Therefore, we are of the opinion that there was no error in admitting the bottles of narcotics into evidence.
Mississippi Code 1942 Annotated section 2043 (1956) defines the crime of burglary in part as follows:
Every person who shall be convicted of breaking and entering, in the day or night, any shop, store * * * in which any goods, merchandise, or valuable thing shall be kept for use, sale, deposit, or transportation, with intent to steal therein, or to commit any felony * * * shall be guilty of burglary, and imprisoned in the penitentiary not more than seven (7) years.
The basic essentials necessary to prove the crime of burglary are the breaking and entering of a building and proof that such was done with the intent to steal or to commit a felony. Gross v.

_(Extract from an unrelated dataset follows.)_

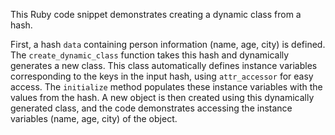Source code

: This Ruby code snippet demonstrates creating a dynamic class from a hash. 

First, a hash `data` containing person information (name, age, city) is defined. The `create_dynamic_class` function takes this hash and dynamically generates a new class. This class automatically defines instance variables corresponding to the keys in the input hash, using `attr_accessor` for easy access.  The `initialize` method populates these instance variables with the values from the hash.  A new object is then created using this dynamically generated class, and the code demonstrates accessing the instance variables (name, age, city) of the object.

State, 191 Miss. 383, 2 So.2d 818 (1941). This case further states that any act of force necessary to enter, no matter how slight is a "breaking." The turning of a knob, a slight push on an already open door, or the lifting of a latch is sufficient to constitute the act.
The appellant complains that the statement "* * * it need not be proven that any lock, door, or window was actually broken * * *" contained in one of the State's unnumbered instructions is in conflict with the statement "* * * did then and there * * * with force and arms burglariously break and enter a certain building" contained in another instruction.
In view of the law as stated in Gross, supra, we are of the opinion that the instructions complained of are complementary to each other rather than being hopelessly in conflict as suggested by the *670 appellant. They simply state that the jury could find the defendant guilty if it believed he broke the lock from the door and thereby gained entry, or if he used less force and merely opened the door to enter the drug store. We are of the opinion that these instructions are clear and that the jury was not likely to have been misled thereby. We therefore hold that this assignment of error is without merit.
In view of the circumstances and the authorities discussed, supra, we are of the opinion that the lower court was not in error and that its verdict should be upheld.
Affirmed.
ETHRIDGE, C.J., and INZER, SMITH, and ROBERTSON, JJ., concur.